Star and snowflake are the same idea, a central fact table surrounded by dimensions, drawn at two different levels of normalization. Knowing which to pick is mostly knowing what you’re optimizing for.
Star schema
Dimensions are denormalized: one flat table per dimension, even if that means repeating values. dim_geography holds country, region, city together, with country = 'US' repeated across thousands of rows.
- Pro: queries join the fact to one table per dimension. Fewer joins, simpler SQL, faster reads.
- Con: redundancy. Updating a country name touches many rows; storage is larger.
Snowflake schema
Dimensions are normalized into sub-dimensions. dim_city → dim_region → dim_country, each referencing the next by key.
- Pro: no redundancy. A country name lives in exactly one row. Cleaner writes, smaller storage.
- Con: a query grouping by country now joins city→region→country, which means more joins, more complex SQL, and slower reads.
When to use each
Use a star when the workload is read-heavy analytics (it almost always is), dimensions are modest in size, and you want simple, fast queries. This is the default for product analytics, BI, and dashboards. Spectrum is a star for exactly this reason.

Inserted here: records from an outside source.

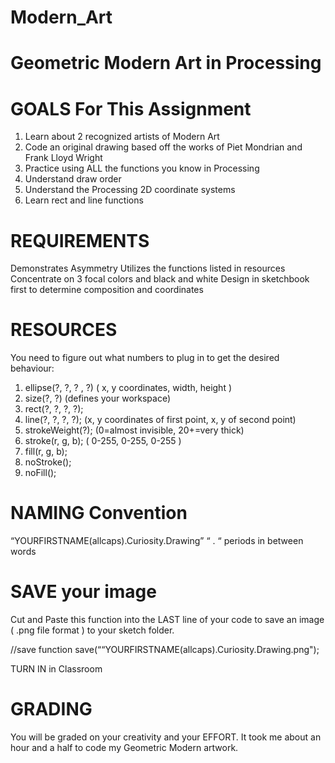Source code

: # Modern_Art

# Geometric Modern Art in Processing

# GOALS For This Assignment

1. Learn about 2 recognized artists of Modern Art 
2. Code an original drawing based off the works of Piet Mondrian and Frank Lloyd Wright
4. Practice using ALL the functions you know in Processing 
5. Understand draw order 
6. Understand the Processing 2D coordinate systems 
7. Learn rect and line functions


# REQUIREMENTS 
Demonstrates Asymmetry
Utilizes the functions listed in resources
Concentrate on 3 focal colors and black and white
Design in sketchbook first to determine composition and coordinates 


# RESOURCES 

You need to figure out what numbers to plug in to get the desired behaviour: 

1. ellipse(?, ?, ? , ?) ( x, y coordinates, width, height )
2. size(?, ?) (defines your workspace)
3. rect(?, ?, ?, ?);
4. line(?, ?, ?, ?); (x, y coordinates of first point, x, y of second point)
5. strokeWeight(?); (0=almost invisible, 20+=very thick)
6. stroke(r, g, b); ( 0-255, 0-255, 0-255 )
7. fill(r, g, b); 
8. noStroke();
9. noFill();


# NAMING Convention

“YOURFIRSTNAME(allcaps).Curiosity.Drawing”
“ . “ periods in between words


# SAVE your image

Cut and Paste this function into the LAST line of your code to save an image ( .png file format ) to your sketch folder.


//save function
save(““YOURFIRSTNAME(allcaps).Curiosity.Drawing.png");

TURN IN in Classroom



# GRADING 

You will be graded on your creativity and your EFFORT. 
It took me about an hour and a half to code my Geometric Modern artwork.
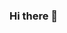 ### Hi there 👋

<!--
**narasimhamadasu/narasimhamadasu** is a ✨ _special_ ✨ repository because it contains my personal info `README.md` (this file) appears on your GitHub profile.

Here are some ideas to get you started:

- 🔭 I’m currently working on git hub
- 🌱 I’m currently learning web apps
- 👯 I’m looking to collaborate on NWMSU
- 🤔 I’m looking for help with git hub
- 💬 Ask me about how to commit and push
- 📫 How to reach me: my mail id mnarasimharajkumar@gmail.com
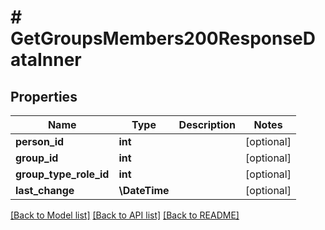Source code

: # # GetGroupsMembers200ResponseDataInner

## Properties

Name | Type | Description | Notes
------------ | ------------- | ------------- | -------------
**person_id** | **int** |  | [optional]
**group_id** | **int** |  | [optional]
**group_type_role_id** | **int** |  | [optional]
**last_change** | **\DateTime** |  | [optional]

[[Back to Model list]](../../README.md#models) [[Back to API list]](../../README.md#endpoints) [[Back to README]](../../README.md)
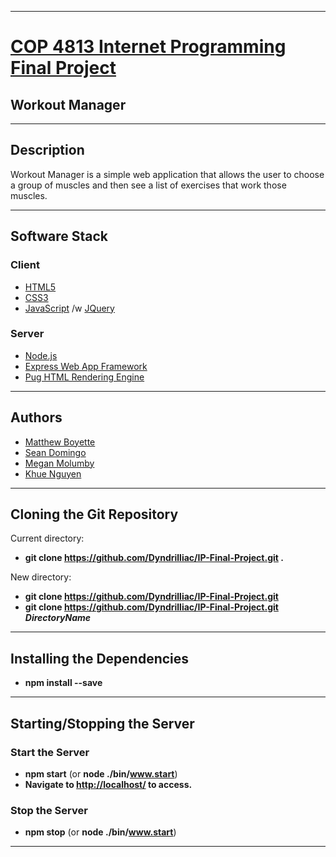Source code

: *******************************************************************

# [COP 4813 Internet Programming Final Project](https://github.com/Dyndrilliac/IP-Final-Project)
## Workout Manager

*******************************************************************

## Description

Workout Manager is a simple web application that allows the user to choose a group of muscles and then see a list of exercises that work those muscles.

*******************************************************************

## Software Stack

### Client

* [HTML5](https://en.wikipedia.org/wiki/HTML5)
* [CSS3](https://en.wikipedia.org/wiki/Cascading_Style_Sheets)
* [JavaScript](https://en.wikipedia.org/wiki/JavaScript) /w [JQuery](https://jquery.com/)

### Server

* [Node.js](https://nodejs.org/en/)
* [Express Web App Framework](https://expressjs.com/)
* [Pug HTML Rendering Engine](https://pugjs.org/api/getting-started.html)

*******************************************************************

## Authors

* [Matthew Boyette](https://github.com/dyndrilliac)
* [Sean Domingo](#)
* [Megan Molumby](https://github.com/meganmolumby)
* [Khue Nguyen](https://github.com/KhueNguyen10)

*******************************************************************

## Cloning the Git Repository

Current directory:

* **git clone https://github.com/Dyndrilliac/IP-Final-Project.git .**

New directory:

* **git clone https://github.com/Dyndrilliac/IP-Final-Project.git**
* **git clone https://github.com/Dyndrilliac/IP-Final-Project.git _DirectoryName_**

*******************************************************************

## Installing the Dependencies

* **npm install --save**

*******************************************************************

## Starting/Stopping the Server

### Start the Server

* **npm start** (or **node ./bin/www.start**)
* **Navigate to [http://localhost/](http://localhost/) to access.**

### Stop the Server

* **npm stop** (or **node ./bin/www.start**)

*******************************************************************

Use a snowflake when a dimension is genuinely large and hierarchical, redundancy is costly or update-prone, or you’re constrained on storage. In practice this is the exception.
Takeaway
Default to a star: read performance and query simplicity win for the analytics workloads most teams have. Normalize a dimension into a snowflake only when that specific dimension’s size or update pattern makes the redundancy a real problem. Don’t snowflake on instinct; denormalization is a feature here, not a smell.